Laurel Collins saw her life change in 2016. When her marriage ended after 19 years together, she made a radical decision: to return to live with her parents at 45 years old. A choice often mocked by society but which it assumes completely. The American teacher, now 51, confided in this experience in the columns of HuffPost. “Some suggest that only unsuccessful people go back to their parents. The truth is much more complex. live. But this short-term solution has become a long-term gift,” she confessed, adding that her little sister did the same at the same age.
For Laurel, this cohabitation required some adjustments: “My parents are kind, generous and funny people, but living with them again has been an exercise in patience. They have their quirks but I also have mine. It’s maybe -be a little chaotic but it works. We help each other, we inspire each other and we congratulate each other.” Boomerang children, a nickname given to adults who return to live with their parents, are often criticized for their inability to provide for themselves. And yet, according to the details of Laurel who cites a study by the Pew Research Center, 31% of young adults aged 25 to 29 live in multigenerational homes. A number that has almost quadrupled in the last ten years.
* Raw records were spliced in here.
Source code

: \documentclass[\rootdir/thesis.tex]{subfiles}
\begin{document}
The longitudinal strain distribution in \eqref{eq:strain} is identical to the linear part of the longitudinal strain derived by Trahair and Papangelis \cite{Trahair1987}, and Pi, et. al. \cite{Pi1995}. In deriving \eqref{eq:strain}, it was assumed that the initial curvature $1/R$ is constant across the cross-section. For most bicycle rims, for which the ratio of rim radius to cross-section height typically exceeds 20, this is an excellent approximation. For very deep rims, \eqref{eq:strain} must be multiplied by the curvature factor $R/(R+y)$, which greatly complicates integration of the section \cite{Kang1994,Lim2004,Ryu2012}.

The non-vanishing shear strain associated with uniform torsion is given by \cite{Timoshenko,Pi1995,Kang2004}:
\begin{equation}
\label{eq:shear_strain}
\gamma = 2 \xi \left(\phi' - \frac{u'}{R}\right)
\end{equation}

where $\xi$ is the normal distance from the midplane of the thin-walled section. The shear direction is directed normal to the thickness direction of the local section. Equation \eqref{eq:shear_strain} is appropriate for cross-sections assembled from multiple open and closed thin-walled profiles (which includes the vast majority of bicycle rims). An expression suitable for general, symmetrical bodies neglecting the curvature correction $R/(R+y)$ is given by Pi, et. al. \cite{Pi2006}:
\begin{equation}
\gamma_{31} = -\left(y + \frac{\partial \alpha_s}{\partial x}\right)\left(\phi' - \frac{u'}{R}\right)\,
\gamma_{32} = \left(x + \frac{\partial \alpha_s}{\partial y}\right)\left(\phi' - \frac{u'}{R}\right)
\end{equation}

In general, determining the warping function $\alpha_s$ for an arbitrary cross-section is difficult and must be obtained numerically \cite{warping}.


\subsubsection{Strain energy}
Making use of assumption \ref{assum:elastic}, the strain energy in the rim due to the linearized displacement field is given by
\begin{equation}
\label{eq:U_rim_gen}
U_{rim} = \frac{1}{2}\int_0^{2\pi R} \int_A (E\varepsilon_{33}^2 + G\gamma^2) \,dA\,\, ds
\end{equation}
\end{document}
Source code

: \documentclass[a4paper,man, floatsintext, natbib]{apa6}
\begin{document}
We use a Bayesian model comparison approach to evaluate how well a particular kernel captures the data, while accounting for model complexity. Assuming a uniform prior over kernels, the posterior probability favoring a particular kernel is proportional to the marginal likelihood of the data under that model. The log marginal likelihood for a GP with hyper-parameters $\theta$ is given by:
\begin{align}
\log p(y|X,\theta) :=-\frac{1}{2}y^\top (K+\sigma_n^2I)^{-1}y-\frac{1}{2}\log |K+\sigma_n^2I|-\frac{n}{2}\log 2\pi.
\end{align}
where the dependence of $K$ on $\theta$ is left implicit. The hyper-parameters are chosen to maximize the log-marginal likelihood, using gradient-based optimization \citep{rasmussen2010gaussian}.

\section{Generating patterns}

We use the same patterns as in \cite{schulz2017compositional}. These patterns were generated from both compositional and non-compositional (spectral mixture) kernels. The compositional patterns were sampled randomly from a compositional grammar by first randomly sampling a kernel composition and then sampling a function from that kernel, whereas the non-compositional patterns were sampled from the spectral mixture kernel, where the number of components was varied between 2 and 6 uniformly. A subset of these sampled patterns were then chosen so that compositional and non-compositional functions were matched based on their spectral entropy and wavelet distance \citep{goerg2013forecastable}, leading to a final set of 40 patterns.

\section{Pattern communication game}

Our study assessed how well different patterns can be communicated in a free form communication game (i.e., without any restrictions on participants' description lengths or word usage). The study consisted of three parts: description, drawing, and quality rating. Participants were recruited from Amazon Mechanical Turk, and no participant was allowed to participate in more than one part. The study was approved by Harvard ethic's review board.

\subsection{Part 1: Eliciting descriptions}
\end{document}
Returning to live with her parents, a choice she does not regret
Laurel admits, living with her parents has consequences on her love life: “Dating? It’s obviously more complicated because of the lack of intimacy.” A change to which she was able to adapt: ”I like the idea of taking the slowest route and getting to know potential partners better before introducing them to the whole family who lives under the same roof.” For now, the 50-year-old has found the perfect balance: “If I find a partner, I may make a different choice. But for now, I’m staying, because the possibility of being so present in daily life of those I love is far better than going it alone.”